*About this task:* Only what runs from the line with "# Using the Trollface" to the final line of the records below should be given again, word for word.

Records from a dataset
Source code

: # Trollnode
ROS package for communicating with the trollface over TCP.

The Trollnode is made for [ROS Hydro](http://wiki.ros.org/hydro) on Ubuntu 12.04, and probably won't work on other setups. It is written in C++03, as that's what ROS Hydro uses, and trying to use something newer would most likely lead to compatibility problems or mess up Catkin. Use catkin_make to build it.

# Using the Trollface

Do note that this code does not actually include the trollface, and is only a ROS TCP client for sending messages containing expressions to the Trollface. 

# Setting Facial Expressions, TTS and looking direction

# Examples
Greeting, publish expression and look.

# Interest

*Response area:*
# Using the Trollface

Do note that this code does not actually include the trollface, and is only a ROS TCP client for sending messages containing expressions to the Trollface. 

# Setting Facial Expressions, TTS and looking direction

# Examples
Greeting, publish expression and look.

# Interest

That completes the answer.